Mechanistic insight into the coke formation tendency during upgradation of crude oil in slurry phase batch reactor using MoS2 and its various oil soluble catalysts

This work intends to provide a deep insight on how can the MoS2 and its oil soluble analogues synthesized using various organic acid ligands (oleate, palmitic acid, lauric acid, stearic acid) efficiently fits well into the landscape of refinery and petrochemical integrations. The slurry phase hydroprocessing of crude oil has been efficiently carried out at 420 degrees C temperature and 120 bar H2 pressure. The hydroprocessing of crude oil presents the prominent results by increasing the lighter and more valuable fractions in the crude oil, as obtained from SARA analysis result, boiling point distribution, viscosity, sulfur and MCR data. The oil soluble MoS2 catalyst (MLT) synthesized from sodium oleate presented better hydroprocessing activity (65 % VR conversion) than other catalysts due to the small crystallite size, greater hydrophobic interaction, low stacking number and slab length. In this study, the comprehensive analysis of the solid coke obtained from both thermal and catalytic reactions are conducted using the XRD to get various structural parameters (average layer distance between two aromatic sheets (dm), average inter-chain layer distance (d lambda), average perpendicular height of stack of aromatic sheets (Lc), average diameter of aromatic sheet (La), and average number of stacked aromatic sheets (M)) to elucidate the coke formation mechanism.
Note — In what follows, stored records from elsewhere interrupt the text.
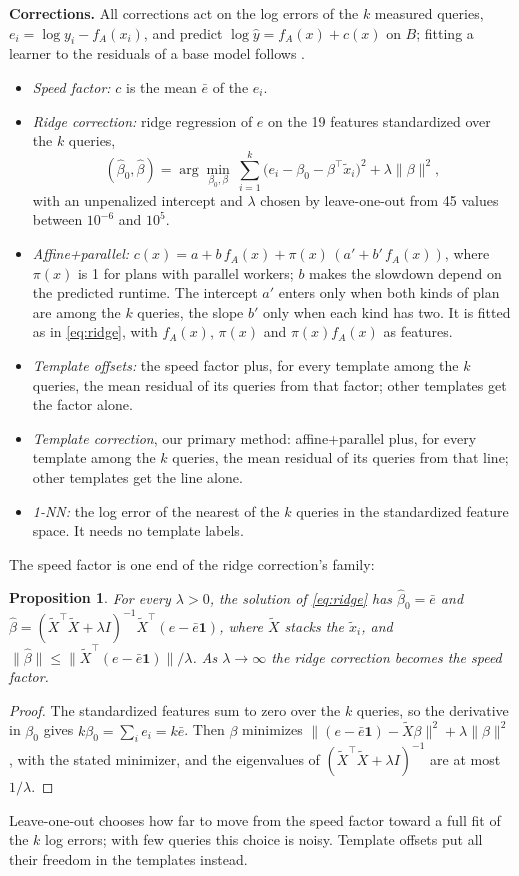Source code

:\documentclass[conference]{IEEEtran}
\newtheorem{proposition}{Proposition}
\begin{document}
\textbf{Corrections.} All corrections act on the log errors of the $k$
measured queries, $e_i = \log y_i - f_A(x_i)$, and predict
$\log \hat y = f_A(x) + c(x)$ on $B$; fitting a learner to the residuals of
a base model follows \cite{didona2015}.
\begin{itemize}
\item \emph{Speed factor:} $c$ is the mean $\bar e$ of the $e_i$.
\item \emph{Ridge correction:} ridge regression \cite{hoerl1970} of $e$ on
  the 19 features standardized over the $k$ queries,
  \begin{equation}
  (\hat\beta_0,\hat\beta)=\arg\min_{\beta_0,\beta}\ \textstyle\sum_{i=1}^k\bigl(e_i-\beta_0-\beta^\top\tilde x_i\bigr)^2+\lambda\|\beta\|^2,
  \label{eq:ridge}
  \end{equation}
  with an unpenalized intercept and $\lambda$ chosen by leave-one-out
  \cite{golub1979} from 45 values between $10^{-6}$ and $10^{5}$.
\item \emph{Affine+parallel:} $c(x) = a + b\,f_A(x) + \pi(x)\,(a' + b'\,f_A(x))$,
  where $\pi(x)$ is 1 for plans with parallel workers; $b$ makes the
  slowdown depend on the predicted runtime. The intercept $a'$ enters only
  when both kinds of plan are among the $k$ queries, the slope $b'$ only
  when each kind has two. It is fitted as in \eqref{eq:ridge}, with
  $f_A(x)$, $\pi(x)$ and $\pi(x)f_A(x)$ as features.
\item \emph{Template offsets:} the speed factor plus, for every template
  among the $k$ queries, the mean residual of its queries from that factor;
  other templates get the factor alone.
\item \emph{Template correction}, our primary method: affine+parallel plus,
  for every template among the $k$ queries, the mean residual of its
  queries from that line; other templates get the line alone.
\item \emph{1-NN:} the log error of the nearest of the $k$ queries in the
  standardized feature space. It needs no template labels.
\end{itemize}
The speed factor is one end of the ridge correction's family:
\begin{proposition}\label{prop:limit}
For every $\lambda>0$, the solution of \eqref{eq:ridge} has
$\hat\beta_0=\bar e$ and
$\hat\beta=(\tilde X^\top\tilde X+\lambda I)^{-1}\tilde X^\top(e-\bar e\mathbf 1)$,
where $\tilde X$ stacks the $\tilde x_i$, and
$\|\hat\beta\|\le\|\tilde X^\top(e-\bar e\mathbf 1)\|/\lambda$. As
$\lambda\to\infty$ the ridge correction becomes the speed factor.
\end{proposition}
\begin{proof}
The standardized features sum to zero over the $k$ queries, so the
derivative in $\beta_0$ gives $k\beta_0=\sum_i e_i=k\bar e$. Then $\beta$
minimizes $\|(e-\bar e\mathbf 1)-\tilde X\beta\|^2+\lambda\|\beta\|^2$,
with the stated minimizer, and the eigenvalues of
$(\tilde X^\top\tilde X+\lambda I)^{-1}$ are at most $1/\lambda$.
\end{proof}
Leave-one-out chooses how far to move from the speed factor toward a full
fit of the $k$ log errors; with few queries this choice is noisy. Template offsets
put all their freedom in the templates instead.
\end{document}
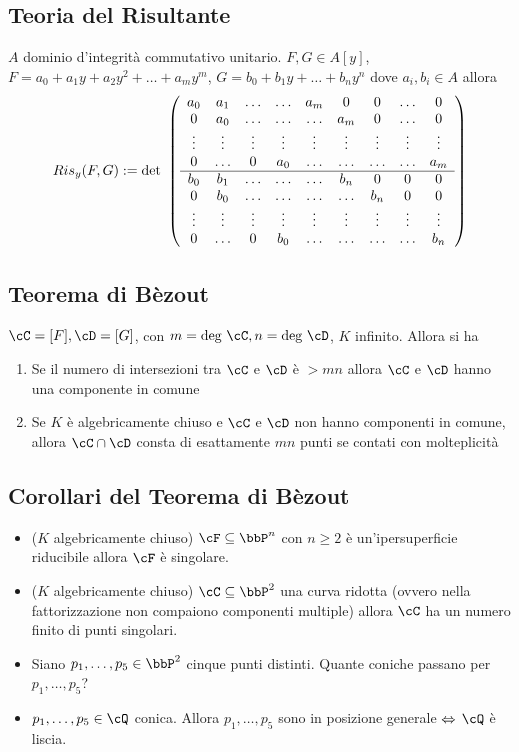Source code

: \documentclass[a4paper,NoNotes,GeneralMath]{stdmdoc}
\begin{document}
	\subsection*{Teoria del Risultante}
	$A$ dominio d'integrità commutativo unitario. $F, G \in A[y]$, $F = a_0 + a_1 y + a_2 y^2 + \ldots + a_m y^m$, $G = b_0 + b_1 y + \ldots + b_n y^n$ dove $a_i, b_i \in A$ allora
	$$ Ris_y (F,G) := \mbox{det } \left( \begin{array}{ccccccccc}
	a_0		& a_1		& \ldots	& \ldots	& a_m		& 0	 		& 0			& \ldots	& 0		 \\
	0		& a_0		& \ldots	& \ldots	& \ldots	& a_m		& 0			& \ldots	& 0		 \\
	\vdots	& \vdots	& \vdots	& \vdots	& \vdots	& \vdots	& \vdots	& \vdots	& \vdots \\
	0		& \ldots	& 0			& a_0		& \ldots	& \ldots	& \ldots	& \ldots	& a_m	 \\
	\hline
	b_0		& b_1		& \ldots	& \ldots	& \ldots	& b_n		& 0			& 0			& 0		 \\
	0		& b_0		& \ldots	& \ldots	& \ldots	& \ldots	& b_n		& 0			& 0		 \\
	\vdots	& \vdots	& \vdots	& \vdots	& \vdots	& \vdots	& \vdots	& \vdots	& \vdots \\
	0		& \ldots	& 0			& b_0		& \ldots	& \ldots	& \ldots	& \ldots	& b_n	 \\
	\end{array} \right) $$

	\subsection*{Teorema di Bèzout}
	$\cC = [F], \cD = [G]$, con $m = \Deg \cC, n = \Deg \cD$, $K$ infinito. Allora si ha
	\begin{enumerate}
		\item Se il numero di intersezioni tra $\cC$ e $\cD$ è $> mn$ allora $\cC$ e $\cD$ hanno una componente in comune
		\item Se $K$ è algebricamente chiuso e $\cC$ e $\cD$ non hanno componenti in comune, allora $\cC \cap \cD$ consta di esattamente $mn$ punti se contati con molteplicità
	\end{enumerate}
	
	\subsection*{Corollari del Teorema di Bèzout}
	\begin{itemize}
		\item ($K$ algebricamente chiuso) $\cF \subseteq \bbP^n$ con $n \ge 2$ è un'ipersuperficie riducibile allora $\cF$ è singolare.
		\item ($K$ algebricamente chiuso) $\cC \subseteq \bbP^2$ una curva ridotta (ovvero nella fattorizzazione non compaiono componenti multiple) allora $\cC$ ha un numero finito di punti singolari.
		\item Siano $p_1, \ldots, p_5 \in \bbP^2$ cinque punti distinti. Quante coniche passano per $p_1, \ldots, p_5$?
		\item $p_1, \ldots, p_5 \in \cQ$ conica. Allora $p_1, \ldots, p_5$ sono in posizione generale $\Leftrightarrow$ $\cQ$ è liscia.
	\end{itemize}
\end{document}
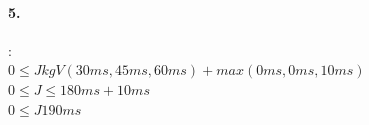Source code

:\documentclass[12pt,a4paper,oneside,ngerman]{article}
\begin{document}
\paragraph{5.}:\\

\( 0 \leq J kgV(30ms, 45ms, 60ms) + max(0ms, 0ms, 10ms) \) \\
\( 0 \leq J \leq 180ms + 10ms\)\\
\( 0 \leq J 190ms\)\\
\end{document}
These findings highlight the crucial role of catalysts in activating supplied hydrogen gas and promoting the hydrocracking reactions.

Automated summary

This study provides a deep insight into the efficient hydroprocessing of crude oil using oil soluble MoS2 catalysts. The results show that the oil soluble MoS2 catalysts exhibit better hydroprocessing activity and can increase the lighter and more valuable fractions in the crude oil. Additionally, the analysis of solid coke formation provides insights into the coke formation mechanism.